第11話
広場全体がざわざわと騒ぎ出し、俺とアリアの会話に視線が集まる。
「年増好きかい?」
アリアは淡々とした口調で話す。
「わからない。なにぶん、経験が少ないんだ。ただ、今まで会ってきた
「私はもう400を過ぎてるよ」
「ならあと、100年は生きられるだな。それにエルフはゆっくりと老いると聞いた」
「エルフでも300歳過ぎたら立派な『行き遅れ』だよ。ヒューマンも20~30くらいで結婚するんだろう?」
俺がいた世界ではもっと早い。女性となればなおさらだ。10歳頃に成人とみなされ15歳に満たずに嫁ぐ娘も珍しくはなかった。

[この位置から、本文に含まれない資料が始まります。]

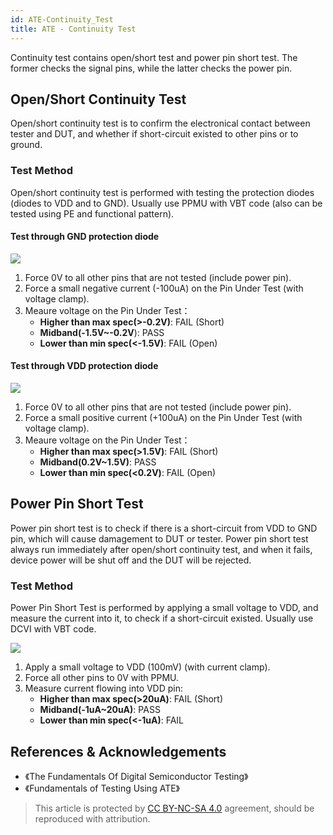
 ```yaml
---
id: ATE-Continuity_Test
title: ATE - Continuity Test
---
```


Continuity test contains open/short test and power pin short test. The former checks the signal pins, while the latter checks the power pin.

## Open/Short Continuity Test

Open/short continuity test is to confirm the electronical contact between tester and DUT, and whether if short-circuit existed to other pins or to ground.

### Test Method

Open/short continuity test is performed with testing the protection diodes (diodes to VDD and to GND). Usually use PPMU with VBT code (also can be tested using PE and functional pattern).

#### Test through GND protection diode

![](https://cos.wiki-power.com/img/20220909003924.png)

1. Force 0V to all other pins that are not tested (include power pin).
2. Force a small negative current (-100uA) on the Pin Under Test (with voltage clamp). 
3. Meaure voltage on the Pin Under Test：
   - **Higher than max spec(>-0.2V)**: FAIL (Short)
   - **Midband(-1.5V~-0.2V**): PASS
   - **Lower than min spec(<-1.5V)**: FAIL (Open)

#### Test through VDD protection diode

![](https://cos.wiki-power.com/img/20220909004139.png)

1. Force 0V to all other pins that are not tested (include power pin).
2. Force a small positive current (+100uA) on the Pin Under Test (with voltage clamp).
3. Meaure voltage on the Pin Under Test：
   - **Higher than max spec(>1.5V)**: FAIL (Short)
   - **Midband(0.2V~1.5V)**: PASS
   - **Lower than min spec(<0.2V)**: FAIL (Open)

## Power Pin Short Test

Power pin short test is to check if there is a short-circuit from VDD to GND pin, which will cause damagement to DUT or tester. Power pin short test always run immediately after open/short continuity test, and when it fails, device power will be shut off and the DUT will be rejected.

### Test Method

Power Pin Short Test is performed by applying a small voltage to VDD, and measure the current into it, to check if a short-circuit existed. Usually use DCVI with VBT code.

![](https://cos.wiki-power.com/img/20220910155805.png)

1. Apply a small voltage to VDD (100mV) (with current clamp).
2. Force all other pins to 0V with PPMU.
3. Measure current flowing into VDD pin:
   - **Higher than max spec(>20uA)**: FAIL (Short)
   - **Midband(-1uA~20uA)**: PASS
   - **Lower than min spec(<-1uA)**: FAIL

## References & Acknowledgements

- 《The Fundamentals Of Digital Semiconductor Testing》
- 《Fundamentals of Testing Using ATE》

> This article is protected by [CC BY-NC-SA 4.0](https://creativecommons.org/licenses/by/4.0/deed.en) agreement, should be reproduced with attribution. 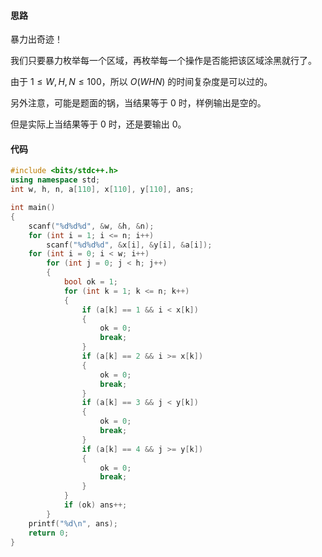 #### **思路**

暴力出奇迹！

我们只要暴力枚举每一个区域，再枚举每一个操作是否能把该区域涂黑就行了。

由于 $1\leq W,H,N\leq 100$，所以 $O(WHN)$ 的时间复杂度是可以过的。

另外注意，可能是题面的锅，当结果等于 $0$ 时，样例输出是空的。

但是实际上当结果等于 $0$ 时，还是要输出 $0$。

#### **代码**

```cpp
#include <bits/stdc++.h>
using namespace std;
int w, h, n, a[110], x[110], y[110], ans;

int main()
{
	scanf("%d%d%d", &w, &h, &n);
	for (int i = 1; i <= n; i++)
		scanf("%d%d%d", &x[i], &y[i], &a[i]);
	for (int i = 0; i < w; i++)
		for (int j = 0; j < h; j++)
		{
			bool ok = 1;
			for (int k = 1; k <= n; k++)
			{
				if (a[k] == 1 && i < x[k])
				{
					ok = 0;
					break;
				}
				if (a[k] == 2 && i >= x[k])
				{
					ok = 0;
					break;
				}
				if (a[k] == 3 && j < y[k])
				{
					ok = 0;
					break;
				}
				if (a[k] == 4 && j >= y[k])
				{
					ok = 0;
					break;
				}
			}
			if (ok) ans++;
		}
	printf("%d\n", ans);
	return 0;
}
```
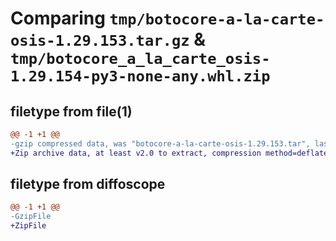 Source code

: # Comparing `tmp/botocore-a-la-carte-osis-1.29.153.tar.gz` & `tmp/botocore_a_la_carte_osis-1.29.154-py3-none-any.whl.zip`

## filetype from file(1)

```diff
@@ -1 +1 @@
-gzip compressed data, was "botocore-a-la-carte-osis-1.29.153.tar", last modified: Wed Jun 14 01:25:38 2023, max compression
+Zip archive data, at least v2.0 to extract, compression method=deflate
```

## filetype from diffoscope

```diff
@@ -1 +1 @@
-GzipFile
+ZipFile
```

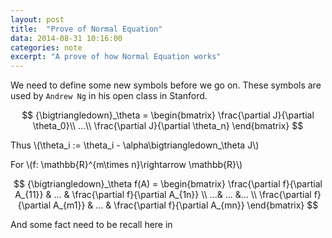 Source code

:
 ```yaml
---
layout: post
title:	"Prove of Normal Equation"
data: 2014-08-31 10:16:00
categories: note
excerpt: "A prove of how Normal Equation works"
---
```


We need to define some new symbols before we go on. These symbols are used by `Andrew Ng` in his open class in Stanford.

$$
{\bigtriangledown}_\theta = 
\begin{bmatrix}
\frac{\partial J}{\partial \theta_0}\\ 
...\\
\frac{\partial J}{\partial \theta_n}
\end{bmatrix}
$$

Thus \\(\theta_i := \theta_i - \alpha\bigtriangledown_\theta J\\)

For \\(f: \mathbb{R}^{m\times n}\rightarrow \mathbb{R}\\)

$$
{\bigtriangledown}_\theta f(A) = \begin{bmatrix}
\frac{\partial f}{\partial A_{11}} & ...  & \frac{\partial f}{\partial A_{1n}}  \\ 
 ...& ... &... \\ 
\frac{\partial f}{\partial A_{m1}} & ... & \frac{\partial f}{\partial A_{mn}}
\end{bmatrix}
$$

And some fact need to be recall here in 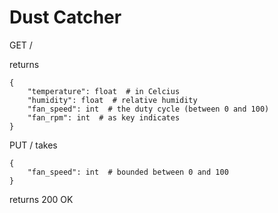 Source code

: # Dust Catcher

GET /

returns
```
{
    "temperature": float  # in Celcius
    "humidity": float  # relative humidity
    "fan_speed": int  # the duty cycle (between 0 and 100)
    "fan_rpm": int  # as key indicates
}
```

PUT /
takes
```
{
    "fan_speed": int  # bounded between 0 and 100
}
```

returns 200 OK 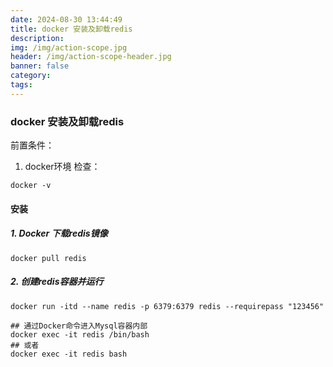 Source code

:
 ```yaml
---
date: 2024-08-30 13:44:49
title: docker 安装及卸载redis
description: 
img: /img/action-scope.jpg
header: /img/action-scope-header.jpg
banner: false
category: 
tags: 
---
```



### docker 安装及卸载redis

前置条件：
1. docker环境
   检查：
```shell
docker -v
```
#### 安装

##### 1. Docker 下载redis镜像

```shell
docker pull redis
```


##### 2. 创建redis容器并运行

```shell
docker run -itd --name redis -p 6379:6379 redis --requirepass "123456"
```

```shell
## 通过Docker命令进入Mysql容器内部
docker exec -it redis /bin/bash
## 或者
docker exec -it redis bash
```
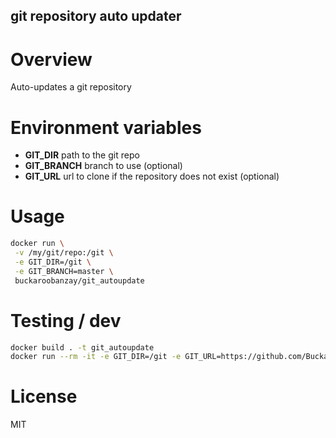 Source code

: 
git repository auto updater
------------

# Overview

Auto-updates a git repository

# Environment variables

* **GIT_DIR** path to the git repo
* **GIT_BRANCH** branch to use (optional)
* **GIT_URL** url to clone if the repository does not exist (optional)

# Usage

```bash
docker run \
 -v /my/git/repo:/git \
 -e GIT_DIR=/git \
 -e GIT_BRANCH=master \
 buckaroobanzay/git_autoupdate
```

# Testing / dev

```bash
docker build . -t git_autoupdate
docker run --rm -it -e GIT_DIR=/git -e GIT_URL=https://github.com/BuckarooBanzay/git_autoupdate/ git_autoupdate
```

# License

MIT

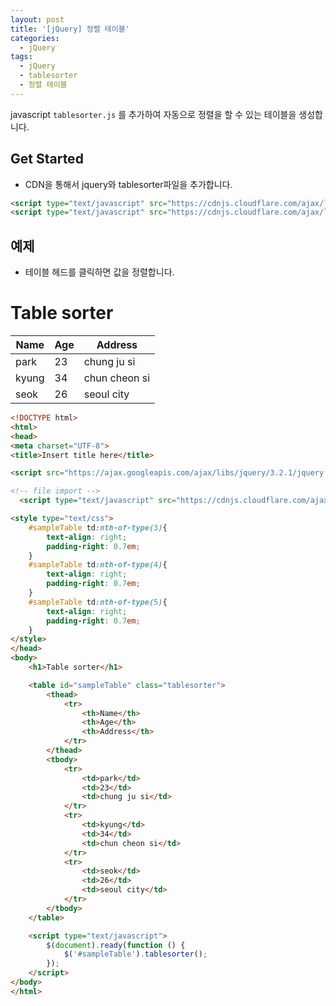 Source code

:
 ```yaml
---
layout: post
title: '[jQuery] 정렬 테이블'
categories:
  - jQuery
tags:
  - jQuery
  - tablesorter
  - 정렬 테이블
---
```


javascript ```tablesorter.js``` 를 추가하여 자동으로 정렬을 할 수 있는 테이블을 생성합니다.


## Get Started

- CDN을 통해서 jquery와 tablesorter파일을 추가합니다.


```html
<script type="text/javascript" src="https://cdnjs.cloudflare.com/ajax/libs/jquery/1.9.1/jquery.min.js"></script>
<script type="text/javascript" src="https://cdnjs.cloudflare.com/ajax/libs/jquery.tablesorter/2.9.1/jquery.tablesorter.min.js"></script>
```



## 예제


- 테이블 헤드를 클릭하면 값을 정렬합니다.


<div class="example">
<h1>Table sorter</h1>

<table id="sampleTable" class="tablesorter">
  <thead>
    <tr>
      <th>Name</th>
      <th>Age</th>
      <th>Address</th>
    </tr>
  </thead>
  <tbody>
    <tr>
      <td>park</td>
      <td>23</td>
      <td>chung ju si</td>
    </tr>
    <tr>
      <td>kyung</td>
      <td>34</td>
      <td>chun cheon si</td>
    </tr>
    <tr>
      <td>seok</td>
      <td>26</td>
      <td>seoul city</td>
    </tr>
  </tbody>
</table>

<script type="text/javascript" src="https://cdnjs.cloudflare.com/ajax/libs/jquery.tablesorter/2.9.1/jquery.tablesorter.min.js"></script>
<script type="text/javascript">
  $(document).ready(function () {
    $('#sampleTable').tablesorter();
  });
</script>
</div>


```html
<!DOCTYPE html>
<html>
<head>
<meta charset="UTF-8">
<title>Insert title here</title>

<script src="https://ajax.googleapis.com/ajax/libs/jquery/3.2.1/jquery.min.js"></script>

<!-- file import -->
  <script type="text/javascript" src="https://cdnjs.cloudflare.com/ajax/libs/jquery.tablesorter/2.9.1/jquery.tablesorter.min.js"></script>

<style type="text/css">
	#sampleTable td:nth-of-type(3){
		text-align: right;
		padding-right: 0.7em;
	}
	#sampleTable td:nth-of-type(4){
		text-align: right;
		padding-right: 0.7em;
	}
	#sampleTable td:nth-of-type(5){
		text-align: right;
		padding-right: 0.7em;
	}
</style>
</head>
<body>
	<h1>Table sorter</h1>

	<table id="sampleTable" class="tablesorter">
		<thead>
			<tr>
				<th>Name</th>
				<th>Age</th>
				<th>Address</th>
			</tr>
		</thead>
		<tbody>
			<tr>
				<td>park</td>
				<td>23</td>
				<td>chung ju si</td>
			</tr>
			<tr>
				<td>kyung</td>
				<td>34</td>
				<td>chun cheon si</td>
			</tr>
			<tr>
				<td>seok</td>
				<td>26</td>
				<td>seoul city</td>
			</tr>
		</tbody>
	</table>

	<script type="text/javascript">
		$(document).ready(function () {
			$('#sampleTable').tablesorter();
		});
	</script>
</body>
</html>
```
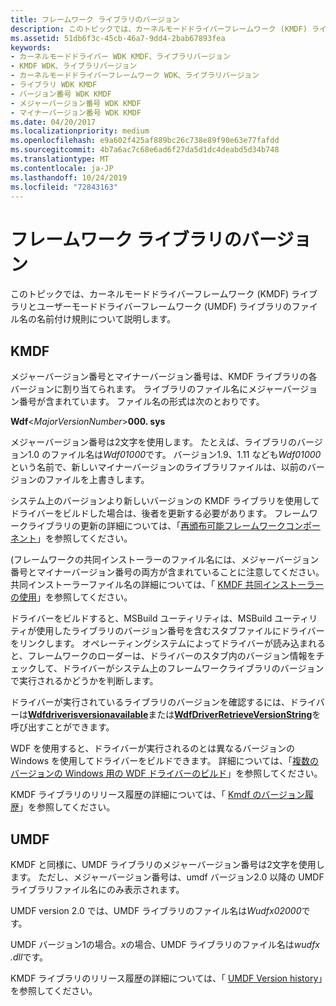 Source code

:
 ```yaml
---
title: フレームワーク ライブラリのバージョン
description: このトピックでは、カーネルモードドライバーフレームワーク (KMDF) ライブラリとユーザーモードドライバーフレームワーク (UMDF) ライブラリのファイル名の名前付け規則について説明します。
ms.assetid: 51db6f3c-45cb-46a7-9dd4-2bab67893fea
keywords:
- カーネルモードドライバー WDK KMDF、ライブラリバージョン
- KMDF WDK、ライブラリバージョン
- カーネルモードドライバーフレームワーク WDK、ライブラリバージョン
- ライブラリ WDK KMDF
- バージョン番号 WDK KMDF
- メジャーバージョン番号 WDK KMDF
- マイナーバージョン番号 WDK KMDF
ms.date: 04/20/2017
ms.localizationpriority: medium
ms.openlocfilehash: e9a602f425af889bc26c738e89f90e63e77fafdd
ms.sourcegitcommit: 4b7a6ac7c68e6ad6f27da5d1dc4deabd5d34b748
ms.translationtype: MT
ms.contentlocale: ja-JP
ms.lasthandoff: 10/24/2019
ms.locfileid: "72843163"
---
```

# <a name="framework-library-versioning"></a>フレームワーク ライブラリのバージョン


このトピックでは、カーネルモードドライバーフレームワーク (KMDF) ライブラリとユーザーモードドライバーフレームワーク (UMDF) ライブラリのファイル名の名前付け規則について説明します。

## <a name="kmdf"></a>KMDF


メジャーバージョン番号とマイナーバージョン番号は、KMDF ライブラリの各バージョンに割り当てられます。 ライブラリのファイル名にメジャーバージョン番号が含まれています。 ファイル名の形式は次のとおりです。

**Wdf**&lt;*MajorVersionNumber*&gt;**000. sys**

メジャーバージョン番号は2文字を使用します。 たとえば、ライブラリのバージョン1.0 のファイル名は*Wdf01000*です。 バージョン1.9、1.11 なども*Wdf01000*という名前で、新しいマイナーバージョンのライブラリファイルは、以前のバージョンのファイルを上書きします。

システム上のバージョンより新しいバージョンの KMDF ライブラリを使用してドライバーをビルドした場合は、後者を更新する必要があります。 フレームワークライブラリの更新の詳細については、「[再頒布可能フレームワークコンポーネント](installation-components-for-kmdf-drivers.md)」を参照してください。

(フレームワークの共同インストーラーのファイル名には、メジャーバージョン番号とマイナーバージョン番号の両方が含まれていることに注意してください。 共同インストーラーファイル名の詳細については、「 [KMDF 共同インストーラーの使用](installing-the-framework-s-co-installer.md)」を参照してください。

ドライバーをビルドすると、MSBuild ユーティリティは、MSBuild ユーティリティが使用したライブラリのバージョン番号を含むスタブファイルにドライバーをリンクします。 オペレーティングシステムによってドライバーが読み込まれると、フレームワークのローダーは、ドライバーのスタブ内のバージョン情報をチェックして、ドライバーがシステム上のフレームワークライブラリのバージョンで実行されるかどうかを判断します。

ドライバーが実行されているライブラリのバージョンを確認するには、ドライバーは[**Wdfdriverisversionavailable**](https://docs.microsoft.com/windows-hardware/drivers/ddi/wdfdriver/nf-wdfdriver-wdfdriverisversionavailable)または[**WdfDriverRetrieveVersionString**](https://docs.microsoft.com/windows-hardware/drivers/ddi/wdfdriver/nf-wdfdriver-wdfdriverretrieveversionstring)を呼び出すことができます。

WDF を使用すると、ドライバーが実行されるのとは異なるバージョンの Windows を使用してドライバーをビルドできます。  詳細については、「[複数のバージョンの Windows 用の WDF ドライバーのビルド](https://docs.microsoft.com/windows-hardware/drivers/wdf/building-a-wdf-driver-for-multiple-versions-of-windows)」を参照してください。

KMDF ライブラリのリリース履歴の詳細については、「 [Kmdf のバージョン履歴](kmdf-version-history.md)」を参照してください。

## <a name="umdf"></a>UMDF


KMDF と同様に、UMDF ライブラリのメジャーバージョン番号は2文字を使用します。 ただし、メジャーバージョン番号は、umdf バージョン2.0 以降の UMDF ライブラリファイル名にのみ表示されます。

UMDF version 2.0 では、UMDF ライブラリのファイル名は*Wudfx02000*です。

UMDF バージョン1の場合。*x*の場合、UMDF ライブラリのファイル名は*wudfx .dll*です。

KMDF ライブラリのリリース履歴の詳細については、「 [UMDF Version history](umdf-version-history.md)」を参照してください。


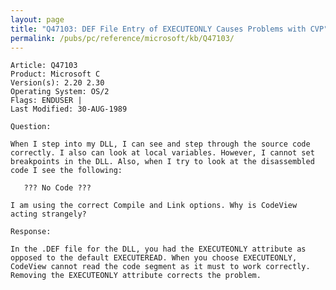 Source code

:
 ```yaml
---
layout: page
title: "Q47103: DEF File Entry of EXECUTEONLY Causes Problems with CVP"
permalink: /pubs/pc/reference/microsoft/kb/Q47103/
---
```


	Article: Q47103
	Product: Microsoft C
	Version(s): 2.20 2.30
	Operating System: OS/2
	Flags: ENDUSER |
	Last Modified: 30-AUG-1989
	
	Question:
	
	When I step into my DLL, I can see and step through the source code
	correctly. I also can look at local variables. However, I cannot set
	breakpoints in the DLL. Also, when I try to look at the disassembled
	code I see the following:
	
	   ??? No Code ???
	
	I am using the correct Compile and Link options. Why is CodeView
	acting strangely?
	
	Response:
	
	In the .DEF file for the DLL, you had the EXECUTEONLY attribute as
	opposed to the default EXECUTEREAD. When you choose EXECUTEONLY,
	CodeView cannot read the code segment as it must to work correctly.
	Removing the EXECUTEONLY attribute corrects the problem.
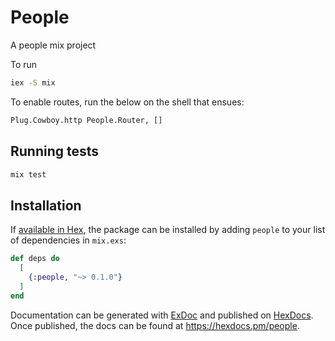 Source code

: # People

A people mix project


To run
```bash
iex -S mix
```

To enable routes, run the below on the shell that ensues:
```bash
Plug.Cowboy.http People.Router, []
```

## Running tests

```bash
mix test
```

## Installation

If [available in Hex](https://hex.pm/docs/publish), the package can be installed
by adding `people` to your list of dependencies in `mix.exs`:

```elixir
def deps do
  [
    {:people, "~> 0.1.0"}
  ]
end
```

Documentation can be generated with [ExDoc](https://github.com/elixir-lang/ex_doc)
and published on [HexDocs](https://hexdocs.pm). Once published, the docs can
be found at <https://hexdocs.pm/people>.

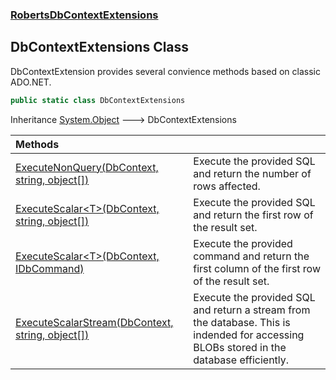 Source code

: ### [RobertsDbContextExtensions](RobertsDbContextExtensions 'RobertsDbContextExtensions')
## DbContextExtensions Class
DbContextExtension provides several convience methods based on
classic ADO.NET.
```csharp
public static class DbContextExtensions
```

Inheritance [System.Object](https://docs.microsoft.com/en-us/dotnet/api/System.Object 'System.Object') &#129106; DbContextExtensions  

| Methods | |
| :--- | :--- |
| [ExecuteNonQuery(DbContext, string, object[])](DbContextExtensions_ExecuteNonQuery(DbContext_string_object__) 'RobertsDbContextExtensions.DbContextExtensions.ExecuteNonQuery(Microsoft.EntityFrameworkCore.DbContext, string, object[])') | Execute the provided SQL and return the number of rows affected.  |
| [ExecuteScalar&lt;T&gt;(DbContext, string, object[])](DbContextExtensions_ExecuteScalar_T_(DbContext_string_object__) 'RobertsDbContextExtensions.DbContextExtensions.ExecuteScalar&lt;T&gt;(Microsoft.EntityFrameworkCore.DbContext, string, object[])') | Execute the provided SQL and return the first row of the result set.  |
| [ExecuteScalar&lt;T&gt;(DbContext, IDbCommand)](DbContextExtensions_ExecuteScalar_T_(DbContext_IDbCommand) 'RobertsDbContextExtensions.DbContextExtensions.ExecuteScalar&lt;T&gt;(Microsoft.EntityFrameworkCore.DbContext, System.Data.IDbCommand)') | Execute the provided command and return the first column of the first row of the result set.  |
| [ExecuteScalarStream(DbContext, string, object[])](DbContextExtensions_ExecuteScalarStream(DbContext_string_object__) 'RobertsDbContextExtensions.DbContextExtensions.ExecuteScalarStream(Microsoft.EntityFrameworkCore.DbContext, string, object[])') | Execute the provided SQL and return a stream from the database. This is indended for accessing BLOBs stored in the database efficiently.  |
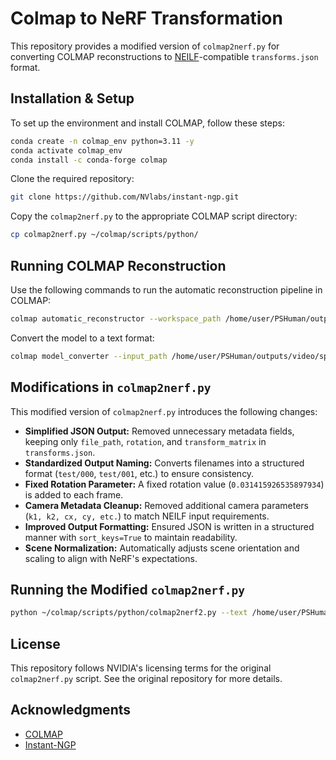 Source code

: # Colmap to NeRF Transformation

This repository provides a modified version of `colmap2nerf.py` for converting COLMAP reconstructions to [NEILF](https://arxiv.org/abs/2203.07182)-compatible `transforms.json` format.

## Installation & Setup
To set up the environment and install COLMAP, follow these steps:
```sh
conda create -n colmap_env python=3.11 -y
conda activate colmap_env
conda install -c conda-forge colmap
```

Clone the required repository:
```sh
git clone https://github.com/NVlabs/instant-ngp.git
```

Copy the `colmap2nerf.py` to the appropriate COLMAP script directory:
```sh
cp colmap2nerf.py ~/colmap/scripts/python/
```

## Running COLMAP Reconstruction
Use the following commands to run the automatic reconstruction pipeline in COLMAP:
```sh
colmap automatic_reconstructor --workspace_path /home/user/PSHuman/outputs/video --image_path /home/user/PSHuman/outputs/video/0000_rgba
```
Convert the model to a text format:
```sh
colmap model_converter --input_path /home/user/PSHuman/outputs/video/sparse/0 --output_path /home/user/PSHuman/outputs/video/sparse/0 --output_type TXT
```


## Modifications in `colmap2nerf.py`
This modified version of `colmap2nerf.py` introduces the following changes:

- **Simplified JSON Output:** Removed unnecessary metadata fields, keeping only `file_path`, `rotation`, and `transform_matrix` in `transforms.json`.
- **Standardized Output Naming:** Converts filenames into a structured format (`test/000`, `test/001`, etc.) to ensure consistency.
- **Fixed Rotation Parameter:** A fixed rotation value (`0.031415926535897934`) is added to each frame.
- **Camera Metadata Cleanup:** Removed additional camera parameters (`k1, k2, cx, cy, etc.`) to match NEILF input requirements.
- **Improved Output Formatting:** Ensured JSON is written in a structured manner with `sort_keys=True` to maintain readability.
- **Scene Normalization:** Automatically adjusts scene orientation and scaling to align with NeRF's expectations.

## Running the Modified `colmap2nerf.py`
```sh
python ~/colmap/scripts/python/colmap2nerf2.py --text /home/user/PSHuman/outputs/video/sparse/0 --images /home/user/PSHuman/outputs/video/sparse/images --out /home/user/PSHuman/outputs/video/transforms3.json --aabb_scale 16
```

## License
This repository follows NVIDIA's licensing terms for the original `colmap2nerf.py` script. See the original repository for more details.

## Acknowledgments
- [COLMAP](https://colmap.github.io/)
- [Instant-NGP](https://github.com/NVlabs/instant-ngp)

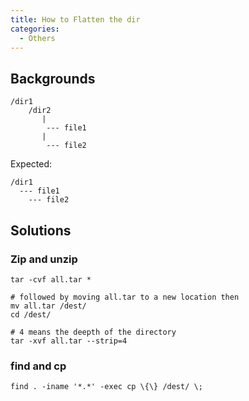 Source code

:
 ```yaml
---
title: How to Flatten the dir
categories:
  - Others
---
```

## Backgrounds

```
/dir1
    /dir2 
       |
        --- file1
       |
        --- file2
```

 Expected:

```
/dir1
  --- file1
	--- file2
```



## Solutions

### Zip and unzip

```shell
tar -cvf all.tar *

# followed by moving all.tar to a new location then
mv all.tar /dest/
cd /dest/

# 4 means the deepth of the directory
tar -xvf all.tar --strip=4
```

### find and cp

```shell
find . -iname '*.*' -exec cp \{\} /dest/ \;
```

でも、俺を育ててくれた武昌様の正室である#松姫__まつひめ__#様は教えてくれた。
「セツ、若さに惑わされてはいけません」
それは松姫様を見れば誰もが納得する事実だった。最後の戦に旅だったときの松姫様は50を過ぎていた。しかし、女としての魅力は失われることなく、むしろ、出会ったときよりも増していたように思う。
「関係ない」
俺はそう言い切って強く尋ねた。
「俺じゃ駄目か?」
おぉーっ
周囲が静かに盛り上がる。俺たちはすっかり注目の的だ。
「埒が明かないね。すまないが今日中に片付けたいことがあるんで、ここで失礼するよ。……クルク!後は頼んだ」
アリアは近くにいた男に声をかけて、呼び寄せる。
「甥のクルクだ。何でも聞くといい。勝手ながら異世界のことは話してある。こいつは信頼が置ける。私が保証しよう」
そう言って、アリアは小屋の方へ言ってしまった。ルシアはペコリとお辞儀をして元々いた集団の元へと戻っていく。ここぞとばかりにルシアを慰める男の声が聞こえる。
俺に対する男たちの目線は暖かいそれに変わっていた。愛しの娘を奪う敵ではなくなったようだ。
「セツは勇者だな」
そう言いながらクルクは、アリアがいた俺の隣の席に座る。
「褒め言葉として受け取っておこう。俺は振られたみたいだな」
俺はそう答えながら、クルクのコップにエールを注ぐ。
「そうでもないさ」
クルクの声は真剣だ。からかっているようにはみえない。
「アリアが会話の途中で席を外すことはほとんどない。動揺している証拠だ」
俺はほんの少しの光を見い出した。
「アリアに相手はいないよな?」
「いないよ。早くに族長を継いだからね」
「族長に恋愛はご法度か?」
「いいや、そんなことはない。ただ、族長は集落で一番強いものが継承する決まりなんだ」
つまり、アリアより強くて魅力的な男はいないということか。
「やはり弓矢がうまいのか?」
周りには護衛用なのか、弓矢を近くに置いたエルフたちが多い。アルクの矢もかなりのものだった。
「矢もそうだが、何よりも魔法だな」
「魔法?」
「精霊……」
クルクは言いかけて言葉を止める。
俺が異世界から来たことをクルクも知っているのだろう。他のエルフに悟られるのを気にしたのかもしれない。
「かまわない。この世界のことをもっと知りたいんだ」
アリアのことももっと知りたかった。